→ **The task**
What lines of the data below hold "thời"? Show them.

→ **Supplied entries**
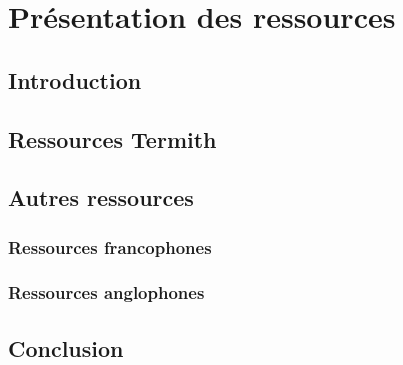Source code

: \chapter{Présentation des ressources}
\label{chap:main-data_description}
  \section{Introduction}
  \label{sec:main-data_description-introduction}


  \section{Ressources Termith}
  \label{sec:main-data_description-termith_data}


  \section{Autres ressources}
  \label{sec:main-data_description-other_data}
    \subsection{Ressources francophones}
    \label{subsec:main-data_description-other_data-french_data}

    \subsection{Ressources anglophones}
    \label{subsec:main-data_description-other_data-english_data}


  \section{Conclusion}
  \label{sec:main-data_description-conclusion}

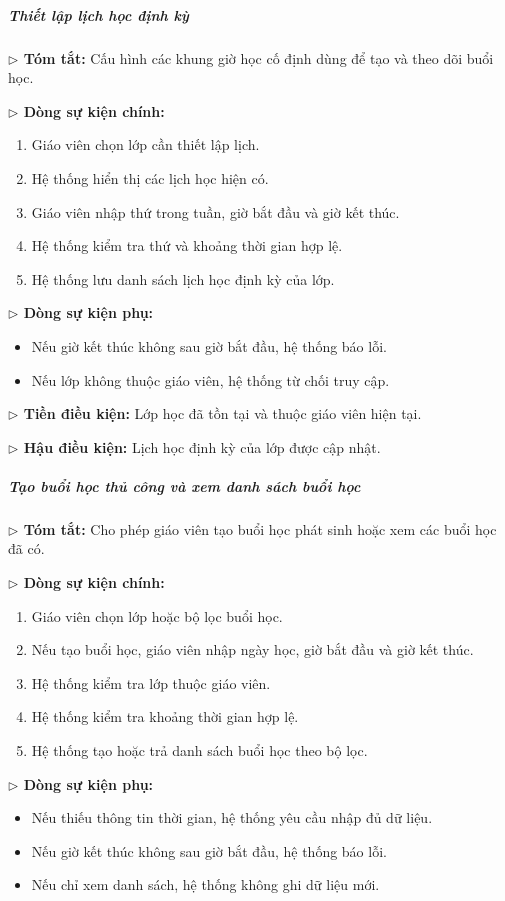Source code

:\documentclass[12pt,a4paper]{article}
\newcommand{\code}[1]{{\ttfamily\seqsplit{#1}}}
\begin{document}
\subparagraph{Thiết lập lịch học định kỳ}
\textbf{$\triangleright$ Tóm tắt:} Cấu hình các khung giờ học cố định dùng để tạo và theo dõi buổi học.

\textbf{$\triangleright$ Dòng sự kiện chính:}
\begin{enumerate}[leftmargin=*]
\item Giáo viên chọn lớp cần thiết lập lịch.
\item Hệ thống hiển thị các lịch học hiện có.
\item Giáo viên nhập thứ trong tuần, giờ bắt đầu và giờ kết thúc.
\item Hệ thống kiểm tra thứ và khoảng thời gian hợp lệ.
\item Hệ thống lưu danh sách lịch học định kỳ của lớp.
\end{enumerate}

\textbf{$\triangleright$ Dòng sự kiện phụ:}
\begin{itemize}[leftmargin=*]
\item Nếu giờ kết thúc không sau giờ bắt đầu, hệ thống báo lỗi.
\item Nếu lớp không thuộc giáo viên, hệ thống từ chối truy cập.
\end{itemize}

\textbf{$\triangleright$ Tiền điều kiện:} Lớp học đã tồn tại và thuộc giáo viên hiện tại.

\textbf{$\triangleright$ Hậu điều kiện:} Lịch học định kỳ của lớp được cập nhật.

\subparagraph{Tạo buổi học thủ công và xem danh sách buổi học}
\textbf{$\triangleright$ Tóm tắt:} Cho phép giáo viên tạo buổi học phát sinh hoặc xem các buổi học đã có.

\textbf{$\triangleright$ Dòng sự kiện chính:}
\begin{enumerate}[leftmargin=*]
\item Giáo viên chọn lớp hoặc bộ lọc buổi học.
\item Nếu tạo buổi học, giáo viên nhập ngày học, giờ bắt đầu và giờ kết thúc.
\item Hệ thống kiểm tra lớp thuộc giáo viên.
\item Hệ thống kiểm tra khoảng thời gian hợp lệ.
\item Hệ thống tạo \code{Session} hoặc trả danh sách buổi học theo bộ lọc.
\end{enumerate}

\textbf{$\triangleright$ Dòng sự kiện phụ:}
\begin{itemize}[leftmargin=*]
\item Nếu thiếu thông tin thời gian, hệ thống yêu cầu nhập đủ dữ liệu.
\item Nếu giờ kết thúc không sau giờ bắt đầu, hệ thống báo lỗi.
\item Nếu chỉ xem danh sách, hệ thống không ghi dữ liệu mới.
\end{itemize}
\end{document}
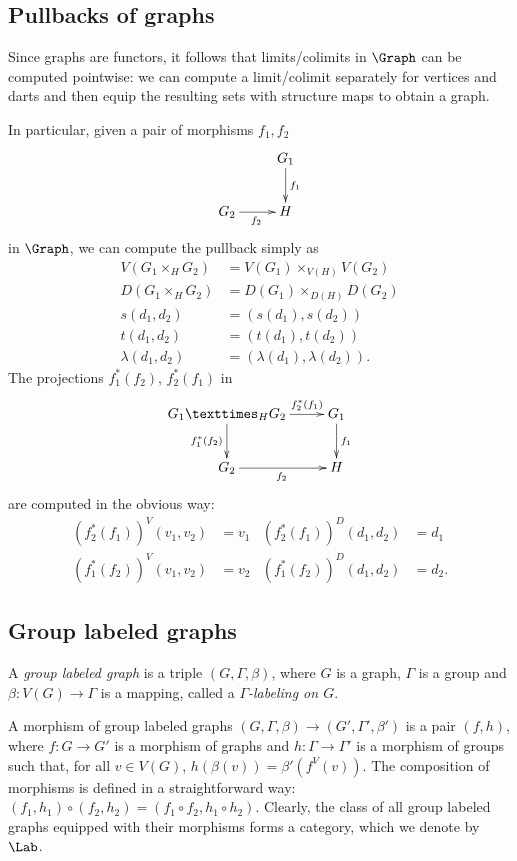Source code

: \documentclass{amsart}
\theoremstyle{definition}
\newcommand{\pb}[3]{{#1}×_{#2}{#3}}
\begin{document}
\subsection{Pullbacks of graphs}
Since graphs are functors, it follows that limits/colimits in $\Graph$ can be computed pointwise: we can
compute a limit/colimit separately for vertices and darts and then equip the resulting
sets with structure maps to obtain a graph.

In particular, given a pair of morphisms $f_1,f_2$
$$
\xymatrix{
~
&
G_1
	\ar[d]^{f_1}
\\
G_2
	\ar[r]_{f_2}
&
H
}
$$
in $\Graph$, we can compute the pullback simply as
\begin{align*}
V(\pb{G_1}{H}{G_2})&=\pb{V(G_1)}{V(H)}{V(G_2)}\\
D(\pb{G_1}{H}{G_2})&=\pb{D(G_1)}{D(H)}{D(G_2)}\\
s(d_1,d_2)&=(s(d_1),s(d_2))\\
t(d_1,d_2)&=(t(d_1),t(d_2))\\
λ(d_1,d_2)&=(λ(d_1),λ(d_2)).
\end{align*}
The projections $f_1^*(f_2)$, $f_2^*(f_1)$ in 
$$
\xymatrix{
\pb{G_1}{H}{G_2}
	\ar[r]^-{f_2^*(f_1)}
	\ar[d]_{f_1^*(f_2)}
&
G_1
	\ar[d]^{f_1}
\\
G_2
	\ar[r]_{f_2}
&
H
}
$$
are computed in the obvious way:
\begin{align*}
(f_2^*(f_1))^V(v_1,v_2)&=v_1&(f_2^*(f_1))^D(d_1,d_2)&=d_1\\
(f_1^*(f_2))^V(v_1,v_2)&=v_2&(f_1^*(f_2))^D(d_1,d_2)&=d_2.
\end{align*}


\subsection{Group labeled graphs}

A {\em group labeled graph} 
is a triple $(G,Γ,β)$,
where $G$ is a graph, $Γ$ is a group and $β\colon V(G)\to Γ$ is a mapping, called a {\em $Γ$-labeling on
$G$}.

A morphism of group labeled graphs $(G,Γ,β)\to (G',Γ',β')$ is a
pair $(f,h)$, where $f\colon G\to G'$ is a morphism of graphs and
$h\colon Γ\to Γ'$ is a morphism of groups such that, for all $v\in V(G)$,
$h(β(v))=β'(f^V(v))$. The composition of morphisms is defined in a straightforward way:
$(f_1,h_1)\circ(f_2,h_2)=(f_1\circ f_2,h_1\circ h_2)$.
Clearly, the class of all group labeled graphs equipped with their morphisms
forms a category, which we denote by $\Lab$.
\end{document}
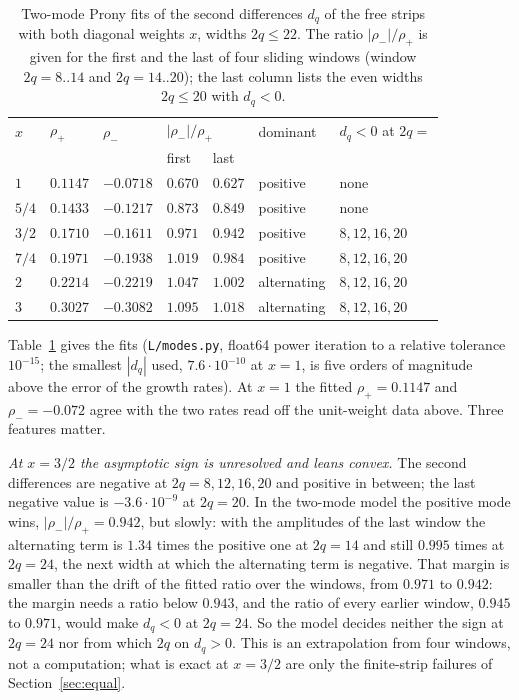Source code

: \documentclass[11pt]{amsart}
\theoremstyle{definition}
\theoremstyle{remark}
\begin{document}
\begin{table}[ht]
\centering
\caption{Two-mode Prony fits of the second differences $d_q$ of the free strips with both diagonal
weights $x$, widths $2q \le 22$. The ratio $|\rho_-|/\rho_+$ is given for the first and the last of
four sliding windows (window $2q = 8..14$ and $2q = 14..20$); the last column lists the even widths
$2q \le 20$ with $d_q < 0$.}\label{tab:modes}
\begin{tabular}{lllllll}
\toprule
$x$ & $\rho_+$ & $\rho_-$ & \multicolumn{2}{l}{$|\rho_-|/\rho_+$} & dominant & $d_q < 0$ at $2q =$\\
 & & & first & last & & \\
\midrule
$1$     & $0.1147$ & $-0.0718$ & $0.670$ & $0.627$ & positive & none\\
$5/4$   & $0.1433$ & $-0.1217$ & $0.873$ & $0.849$ & positive & none\\
$3/2$   & $0.1710$ & $-0.1611$ & $0.971$ & $0.942$ & positive & $8, 12, 16, 20$\\
$7/4$   & $0.1971$ & $-0.1938$ & $1.019$ & $0.984$ & positive & $8, 12, 16, 20$\\
$2$     & $0.2214$ & $-0.2219$ & $1.047$ & $1.002$ & alternating & $8, 12, 16, 20$\\
$3$     & $0.3027$ & $-0.3082$ & $1.095$ & $1.018$ & alternating & $8, 12, 16, 20$\\
\bottomrule
\end{tabular}
\end{table}

Table~\ref{tab:modes} gives the fits (\texttt{L/modes.py}, float64 power iteration to a relative
tolerance $10^{-15}$; the smallest $|d_q|$ used, $7.6\cdot10^{-10}$ at $x = 1$, is five orders of
magnitude above the error of the growth rates). At $x = 1$ the fitted $\rho_+ = 0.1147$ and
$\rho_- = -0.072$ agree with the two rates read off the unit-weight data above. Three features
matter.

\emph{At $x = 3/2$ the asymptotic sign is unresolved and leans convex.} The second differences are
negative at $2q = 8, 12, 16, 20$ and positive in between; the last negative value is
$-3.6\cdot10^{-9}$ at $2q = 20$. In the two-mode model the positive mode wins, $|\rho_-|/\rho_+ =
0.942$, but slowly: with the amplitudes of the last window the alternating term is $1.34$ times the
positive one at $2q = 14$ and still $0.995$ times at $2q = 24$, the next width at which the
alternating term is negative. That margin is smaller than the drift of the fitted ratio over the
windows, from $0.971$ to $0.942$: the margin needs a ratio below $0.943$, and the ratio of every
earlier window, $0.945$ to $0.971$, would make $d_q < 0$ at $2q = 24$. So the model decides neither
the sign at $2q = 24$ nor from which $2q$ on $d_q > 0$.
This is an extrapolation from four
windows, not a computation; what is exact at $x = 3/2$ are only the finite-strip failures of
Section~\ref{sec:equal}.
\end{document}
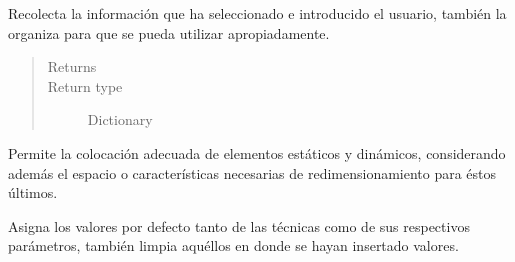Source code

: \documentclass[letterpaper,10pt,english]{sphinxmanual}
\begin{document}
\begin{fulllineitems}

\begin{fulllineitems}
\label{View/Main/Population/TemplatePopulation/TemplatePopulationFrame:View.Main.Population.TemplatePopulation.TemplatePopulationFrame.TemplatePopulationFrame.get_information}
Recolecta la información que ha seleccionado e introducido el usuario,
también la organiza para que se pueda utilizar apropiadamente.
\begin{quote}\begin{description}
\item[{Returns}] \leavevmode



\item[{Return type}] \leavevmode
Dictionary

\end{description}\end{quote}

\end{fulllineitems}


\begin{fulllineitems}
\label{View/Main/Population/TemplatePopulation/TemplatePopulationFrame:View.Main.Population.TemplatePopulation.TemplatePopulationFrame.TemplatePopulationFrame.grid_widgets}
Permite la colocación adecuada de elementos estáticos y dinámicos, 
considerando además el espacio o características necesarias de redimensionamiento 
para éstos últimos.

\end{fulllineitems}


\begin{fulllineitems}
\label{View/Main/Population/TemplatePopulation/TemplatePopulationFrame:View.Main.Population.TemplatePopulation.TemplatePopulationFrame.TemplatePopulationFrame.restore_settings}
Asigna los valores por defecto tanto de las técnicas como de sus 
respectivos parámetros, también limpia aquéllos en donde se hayan 
insertado valores.

\end{fulllineitems}


\end{fulllineitems}
\end{document}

→ **Task result**
\item Hệ thống kiểm tra thứ và khoảng thời gian hợp lệ.
\item Hệ thống kiểm tra khoảng thời gian hợp lệ.
\item Nếu thiếu thông tin thời gian, hệ thống yêu cầu nhập đủ dữ liệu.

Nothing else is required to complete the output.